*Task objective*: Copy all the data exactly, except the pictures.

*Entries shown*:
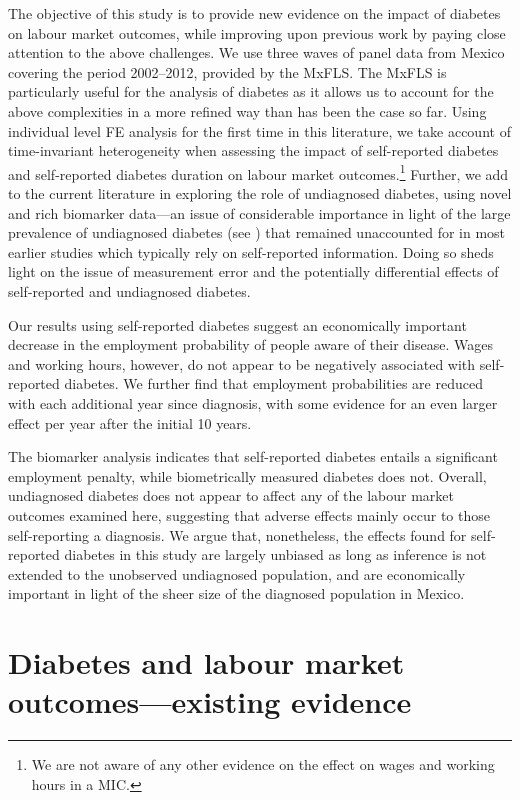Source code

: The objective of this study is to provide new evidence on the impact of diabetes on labour market outcomes, while improving upon previous work by paying close attention to the above challenges. We use three waves of panel data from Mexico covering the period 2002--2012, provided by the \acf{MxFLS}. The \ac{MxFLS} is particularly useful for the analysis of diabetes as it allows us to account for the above complexities in a more refined way than has been the case so far. Using individual level \ac{FE} analysis for the first time in this literature, we take account of time-invariant heterogeneity when assessing the impact of self-reported diabetes and self-reported diabetes duration on labour market outcomes.\footnote{We are not aware of any other evidence on the effect on wages and working hours in a \ac{MIC}.} Further, we add to the current literature in exploring the role of undiagnosed diabetes, using novel and rich biomarker data---an issue of considerable importance in light of the large prevalence of undiagnosed diabetes (see \textcite{Beagley2014}) that remained unaccounted for in most earlier studies which typically rely on self-reported information. Doing so sheds light on the issue of measurement error and the potentially differential effects of self-reported and undiagnosed diabetes. 

Our results using self-reported diabetes suggest an economically important decrease in the employment probability of people aware of their disease. Wages and working hours, however, do not appear to be negatively associated with self-reported diabetes. We further find that employment probabilities are reduced with each additional year since diagnosis, with some evidence for an even larger effect per year after the initial 10 years. 

The biomarker analysis indicates that self-reported diabetes entails a significant employment penalty, while biometrically measured diabetes does not. Overall, undiagnosed diabetes does not appear to affect any of the labour market outcomes examined here, suggesting that adverse effects mainly occur to those self-reporting a diagnosis. We argue that, nonetheless, the effects found for self-reported diabetes in this study are largely unbiased as long as inference is not extended to the unobserved undiagnosed population, and are economically important in light of the sheer size of the diagnosed population in Mexico.


\section{\label{sec:labour  outcomes and diabetes literature}Diabetes and labour market outcomes---existing evidence}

*Response*:
Source code

: The objective of this study is to provide new evidence on the impact of diabetes on labour market outcomes, while improving upon previous work by paying close attention to the above challenges. We use three waves of panel data from Mexico covering the period 2002--2012, provided by the \acf{MxFLS}. The \ac{MxFLS} is particularly useful for the analysis of diabetes as it allows us to account for the above complexities in a more refined way than has been the case so far. Using individual level \ac{FE} analysis for the first time in this literature, we take account of time-invariant heterogeneity when assessing the impact of self-reported diabetes and self-reported diabetes duration on labour market outcomes.\footnote{We are not aware of any other evidence on the effect on wages and working hours in a \ac{MIC}.} Further, we add to the current literature in exploring the role of undiagnosed diabetes, using novel and rich biomarker data---an issue of considerable importance in light of the large prevalence of undiagnosed diabetes (see \textcite{Beagley2014}) that remained unaccounted for in most earlier studies which typically rely on self-reported information. Doing so sheds light on the issue of measurement error and the potentially differential effects of self-reported and undiagnosed diabetes. 

Our results using self-reported diabetes suggest an economically important decrease in the employment probability of people aware of their disease. Wages and working hours, however, do not appear to be negatively associated with self-reported diabetes. We further find that employment probabilities are reduced with each additional year since diagnosis, with some evidence for an even larger effect per year after the initial 10 years. 

The biomarker analysis indicates that self-reported diabetes entails a significant employment penalty, while biometrically measured diabetes does not. Overall, undiagnosed diabetes does not appear to affect any of the labour market outcomes examined here, suggesting that adverse effects mainly occur to those self-reporting a diagnosis. We argue that, nonetheless, the effects found for self-reported diabetes in this study are largely unbiased as long as inference is not extended to the unobserved undiagnosed population, and are economically important in light of the sheer size of the diagnosed population in Mexico.


\section{\label{sec:labour  outcomes and diabetes literature}Diabetes and labour market outcomes---existing evidence}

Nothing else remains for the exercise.